UNDERHILL, Vt. (AP) – Environmental Protection Agency computer models, developed as the federal agency prepared emission rules for coal-fired power plants, showed that no mercury from their stacks would fall on Vermont.
But it does, say scientists working at the Proctor Maple Research Center in Underhill.
Eric Miller of the Norwich-based Ecosystems Research Group, who has been collecting the data, said it shows that spikes in airborne mercury in Vermont follow periods of hours or days in which air stagnates over a coal-fired power plant in Ohio or Pennsylvania.
The EPA computer models “show a zero for the effect of power plants on mercury deposition in Vermont,” Miller said last week. “Their model world doesn’t jibe with the real world we are measuring.”
Miller’s findings could help Vermont and other states that are pushing for tougher mercury controls on power plants. They have long maintained that prevailing west winds make New England the tail pipe to emissions from inland parts of the country.
Mercury shows up as toxic methylmercury in the tissues of fish including walleye, lake trout and smallmouth bass.
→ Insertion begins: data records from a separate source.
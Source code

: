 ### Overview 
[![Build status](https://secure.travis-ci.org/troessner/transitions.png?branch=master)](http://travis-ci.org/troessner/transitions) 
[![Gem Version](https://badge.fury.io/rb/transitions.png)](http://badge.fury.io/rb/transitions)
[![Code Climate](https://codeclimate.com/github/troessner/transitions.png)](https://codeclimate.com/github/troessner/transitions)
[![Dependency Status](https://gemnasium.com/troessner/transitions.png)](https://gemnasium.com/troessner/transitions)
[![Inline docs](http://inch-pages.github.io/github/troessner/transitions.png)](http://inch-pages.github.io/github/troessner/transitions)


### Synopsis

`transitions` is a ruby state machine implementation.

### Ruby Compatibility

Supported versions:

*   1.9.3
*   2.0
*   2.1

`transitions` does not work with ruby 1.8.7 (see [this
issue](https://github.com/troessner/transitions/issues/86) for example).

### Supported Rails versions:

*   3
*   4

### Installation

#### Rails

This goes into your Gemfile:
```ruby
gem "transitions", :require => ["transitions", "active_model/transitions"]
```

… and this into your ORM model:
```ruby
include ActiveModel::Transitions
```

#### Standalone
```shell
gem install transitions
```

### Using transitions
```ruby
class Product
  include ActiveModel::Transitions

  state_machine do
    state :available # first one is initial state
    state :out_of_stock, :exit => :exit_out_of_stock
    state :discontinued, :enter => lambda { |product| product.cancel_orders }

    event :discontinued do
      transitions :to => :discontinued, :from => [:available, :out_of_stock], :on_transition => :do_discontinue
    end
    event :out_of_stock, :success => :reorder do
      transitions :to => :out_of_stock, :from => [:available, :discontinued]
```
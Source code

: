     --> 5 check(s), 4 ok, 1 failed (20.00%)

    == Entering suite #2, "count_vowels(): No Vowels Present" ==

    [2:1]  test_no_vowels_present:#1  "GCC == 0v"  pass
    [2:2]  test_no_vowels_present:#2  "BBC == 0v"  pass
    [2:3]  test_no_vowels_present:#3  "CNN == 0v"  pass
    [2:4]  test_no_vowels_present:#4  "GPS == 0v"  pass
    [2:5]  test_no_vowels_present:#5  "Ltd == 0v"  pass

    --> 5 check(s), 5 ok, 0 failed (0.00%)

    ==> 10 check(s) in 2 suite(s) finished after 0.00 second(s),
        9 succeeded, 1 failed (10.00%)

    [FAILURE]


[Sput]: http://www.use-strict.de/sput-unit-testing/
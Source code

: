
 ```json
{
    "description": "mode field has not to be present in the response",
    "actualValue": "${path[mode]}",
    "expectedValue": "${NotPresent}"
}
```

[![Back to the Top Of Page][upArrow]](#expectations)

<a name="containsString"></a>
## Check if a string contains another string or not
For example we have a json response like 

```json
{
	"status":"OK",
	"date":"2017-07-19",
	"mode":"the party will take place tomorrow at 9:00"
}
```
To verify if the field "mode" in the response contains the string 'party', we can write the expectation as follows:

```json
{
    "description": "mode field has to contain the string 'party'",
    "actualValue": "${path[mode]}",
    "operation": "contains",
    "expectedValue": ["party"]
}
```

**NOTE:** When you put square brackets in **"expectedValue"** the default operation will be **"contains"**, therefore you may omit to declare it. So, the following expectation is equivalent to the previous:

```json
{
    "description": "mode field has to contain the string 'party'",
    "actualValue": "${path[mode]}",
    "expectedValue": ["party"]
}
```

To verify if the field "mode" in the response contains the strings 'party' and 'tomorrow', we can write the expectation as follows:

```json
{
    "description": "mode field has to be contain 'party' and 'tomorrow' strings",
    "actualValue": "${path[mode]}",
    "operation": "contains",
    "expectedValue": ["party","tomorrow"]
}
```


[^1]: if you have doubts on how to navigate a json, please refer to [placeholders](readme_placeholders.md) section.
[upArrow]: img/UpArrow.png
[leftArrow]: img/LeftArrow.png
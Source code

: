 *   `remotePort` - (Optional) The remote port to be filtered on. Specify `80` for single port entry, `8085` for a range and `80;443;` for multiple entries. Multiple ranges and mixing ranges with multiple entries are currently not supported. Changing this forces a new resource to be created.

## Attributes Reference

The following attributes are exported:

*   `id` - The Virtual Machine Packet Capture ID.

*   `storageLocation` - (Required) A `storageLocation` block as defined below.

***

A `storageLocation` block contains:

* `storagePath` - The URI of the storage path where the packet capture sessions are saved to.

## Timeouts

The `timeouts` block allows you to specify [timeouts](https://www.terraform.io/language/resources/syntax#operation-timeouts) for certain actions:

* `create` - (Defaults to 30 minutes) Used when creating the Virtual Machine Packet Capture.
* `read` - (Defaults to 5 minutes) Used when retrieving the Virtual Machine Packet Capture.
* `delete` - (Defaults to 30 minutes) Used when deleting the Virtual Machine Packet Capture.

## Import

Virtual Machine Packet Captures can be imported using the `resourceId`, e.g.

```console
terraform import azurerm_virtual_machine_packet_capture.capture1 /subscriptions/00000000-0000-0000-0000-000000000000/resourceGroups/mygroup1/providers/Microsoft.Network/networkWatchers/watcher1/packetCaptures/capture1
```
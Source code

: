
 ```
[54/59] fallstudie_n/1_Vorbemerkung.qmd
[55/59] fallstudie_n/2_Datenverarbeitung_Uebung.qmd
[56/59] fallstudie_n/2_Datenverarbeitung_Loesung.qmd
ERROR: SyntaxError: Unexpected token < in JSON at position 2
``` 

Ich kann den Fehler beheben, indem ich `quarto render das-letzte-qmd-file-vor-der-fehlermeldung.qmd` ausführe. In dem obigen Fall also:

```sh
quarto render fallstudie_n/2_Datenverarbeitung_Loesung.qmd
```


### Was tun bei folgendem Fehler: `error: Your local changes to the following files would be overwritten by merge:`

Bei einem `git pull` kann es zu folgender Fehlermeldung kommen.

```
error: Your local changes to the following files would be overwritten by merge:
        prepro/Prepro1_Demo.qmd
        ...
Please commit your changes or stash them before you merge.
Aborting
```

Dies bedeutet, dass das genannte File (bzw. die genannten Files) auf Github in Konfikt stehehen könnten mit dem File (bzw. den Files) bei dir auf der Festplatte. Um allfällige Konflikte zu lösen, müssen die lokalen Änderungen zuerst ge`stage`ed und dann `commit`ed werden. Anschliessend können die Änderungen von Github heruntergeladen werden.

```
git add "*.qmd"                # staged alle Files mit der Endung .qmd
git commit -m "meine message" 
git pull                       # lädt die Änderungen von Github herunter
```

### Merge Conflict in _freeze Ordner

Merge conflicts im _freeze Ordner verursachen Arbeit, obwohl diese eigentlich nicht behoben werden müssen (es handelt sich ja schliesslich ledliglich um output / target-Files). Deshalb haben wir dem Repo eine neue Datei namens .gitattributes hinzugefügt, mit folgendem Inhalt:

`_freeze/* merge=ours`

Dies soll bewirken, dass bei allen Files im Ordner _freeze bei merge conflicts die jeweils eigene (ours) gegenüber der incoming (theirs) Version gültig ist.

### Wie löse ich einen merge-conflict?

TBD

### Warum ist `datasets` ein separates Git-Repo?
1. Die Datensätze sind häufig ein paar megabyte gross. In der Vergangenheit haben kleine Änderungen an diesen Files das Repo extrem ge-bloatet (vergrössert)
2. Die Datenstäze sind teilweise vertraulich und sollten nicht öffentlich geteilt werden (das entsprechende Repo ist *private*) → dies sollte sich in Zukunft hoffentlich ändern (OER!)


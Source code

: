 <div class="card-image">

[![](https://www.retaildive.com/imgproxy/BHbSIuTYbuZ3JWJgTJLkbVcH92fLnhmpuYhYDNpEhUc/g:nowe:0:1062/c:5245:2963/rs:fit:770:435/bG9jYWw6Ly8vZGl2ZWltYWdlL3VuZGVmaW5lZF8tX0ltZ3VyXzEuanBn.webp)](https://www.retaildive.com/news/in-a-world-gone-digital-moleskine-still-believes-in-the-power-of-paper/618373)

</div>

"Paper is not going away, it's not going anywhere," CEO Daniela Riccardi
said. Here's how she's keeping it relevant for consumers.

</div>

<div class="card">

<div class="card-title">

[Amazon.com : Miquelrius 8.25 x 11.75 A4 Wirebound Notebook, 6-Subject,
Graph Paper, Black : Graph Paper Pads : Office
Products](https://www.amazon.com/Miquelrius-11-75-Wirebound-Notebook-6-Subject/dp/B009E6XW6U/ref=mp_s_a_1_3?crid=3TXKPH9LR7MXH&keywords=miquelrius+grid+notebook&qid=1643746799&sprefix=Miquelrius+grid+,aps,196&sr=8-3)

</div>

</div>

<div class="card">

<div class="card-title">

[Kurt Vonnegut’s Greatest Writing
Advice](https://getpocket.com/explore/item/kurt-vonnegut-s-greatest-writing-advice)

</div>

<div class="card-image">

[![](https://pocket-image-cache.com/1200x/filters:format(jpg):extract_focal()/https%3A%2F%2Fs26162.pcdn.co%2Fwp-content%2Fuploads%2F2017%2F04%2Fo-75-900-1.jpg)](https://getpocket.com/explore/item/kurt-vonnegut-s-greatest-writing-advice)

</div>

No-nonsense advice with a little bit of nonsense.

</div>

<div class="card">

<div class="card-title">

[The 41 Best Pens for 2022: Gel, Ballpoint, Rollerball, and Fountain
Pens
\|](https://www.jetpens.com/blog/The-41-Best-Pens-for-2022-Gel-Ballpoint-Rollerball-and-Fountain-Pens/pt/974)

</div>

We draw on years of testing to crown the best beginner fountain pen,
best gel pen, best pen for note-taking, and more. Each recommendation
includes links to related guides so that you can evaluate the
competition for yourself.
But if ingested by humans, especially fetuses and small children, it can cause neurological damage.
That’s why the state Health Department urges that pregnant women and young children sharply limit their intake of many types of fish, and eat no walleye or large lake trout at all.
Miller said the biggest jump in airborne mercury during his sampling was Aug. 31, 2005, when air that was over Vermont had spent the previous days stalled near coal-fired power plants in Pennsylvania.
The EPA has justified its reading of the science by maintaining that much of the airborne mercury it hears complaints about comes from China and other sources outside the United States.
Miller said his is one of several studies that have raised questions about the EPA’s approach.
“If we want to address trying to lower the amount of mercury getting into our environment, we have to have an accurate understanding of the sources responsible,” Miller said.